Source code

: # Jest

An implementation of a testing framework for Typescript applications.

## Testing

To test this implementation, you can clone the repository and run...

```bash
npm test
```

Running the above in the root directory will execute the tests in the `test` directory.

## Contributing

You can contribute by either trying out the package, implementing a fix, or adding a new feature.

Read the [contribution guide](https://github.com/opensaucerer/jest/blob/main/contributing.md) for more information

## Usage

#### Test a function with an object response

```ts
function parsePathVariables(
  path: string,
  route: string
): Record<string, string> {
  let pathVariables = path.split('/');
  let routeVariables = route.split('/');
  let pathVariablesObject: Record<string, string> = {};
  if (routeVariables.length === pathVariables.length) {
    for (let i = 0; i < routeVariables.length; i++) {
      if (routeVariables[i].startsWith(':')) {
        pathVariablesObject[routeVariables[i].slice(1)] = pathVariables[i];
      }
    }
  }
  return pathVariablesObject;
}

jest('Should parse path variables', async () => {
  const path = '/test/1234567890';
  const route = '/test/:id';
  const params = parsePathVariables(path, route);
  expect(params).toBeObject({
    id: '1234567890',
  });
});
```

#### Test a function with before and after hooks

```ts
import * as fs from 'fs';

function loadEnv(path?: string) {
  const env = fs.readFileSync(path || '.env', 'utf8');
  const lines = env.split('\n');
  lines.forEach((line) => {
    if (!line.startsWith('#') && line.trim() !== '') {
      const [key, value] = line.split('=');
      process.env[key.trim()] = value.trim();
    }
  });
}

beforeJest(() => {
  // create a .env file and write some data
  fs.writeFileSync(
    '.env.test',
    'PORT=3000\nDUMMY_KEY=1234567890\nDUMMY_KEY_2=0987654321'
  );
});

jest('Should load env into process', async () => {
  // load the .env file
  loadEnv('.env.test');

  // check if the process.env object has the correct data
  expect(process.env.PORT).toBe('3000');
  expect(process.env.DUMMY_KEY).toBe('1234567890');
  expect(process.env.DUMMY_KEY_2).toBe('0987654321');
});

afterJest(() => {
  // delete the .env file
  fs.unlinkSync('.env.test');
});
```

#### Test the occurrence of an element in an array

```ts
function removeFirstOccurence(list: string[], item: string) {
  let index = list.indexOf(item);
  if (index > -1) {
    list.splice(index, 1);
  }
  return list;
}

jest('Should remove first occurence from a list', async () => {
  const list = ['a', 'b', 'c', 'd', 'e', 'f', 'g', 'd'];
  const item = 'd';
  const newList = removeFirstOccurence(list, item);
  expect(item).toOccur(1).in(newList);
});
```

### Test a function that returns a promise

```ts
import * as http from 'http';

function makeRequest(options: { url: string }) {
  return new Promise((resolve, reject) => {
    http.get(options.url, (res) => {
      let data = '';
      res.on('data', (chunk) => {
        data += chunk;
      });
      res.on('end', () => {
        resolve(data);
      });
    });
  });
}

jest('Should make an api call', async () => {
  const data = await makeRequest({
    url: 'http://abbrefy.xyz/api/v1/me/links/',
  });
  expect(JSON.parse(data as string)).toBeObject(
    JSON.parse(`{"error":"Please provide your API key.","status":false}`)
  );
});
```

##############################

REQUIREMENT
Among the lines of the listing above, count those that include "Should" and give only the total.

RESPONSE TO THE TASK
4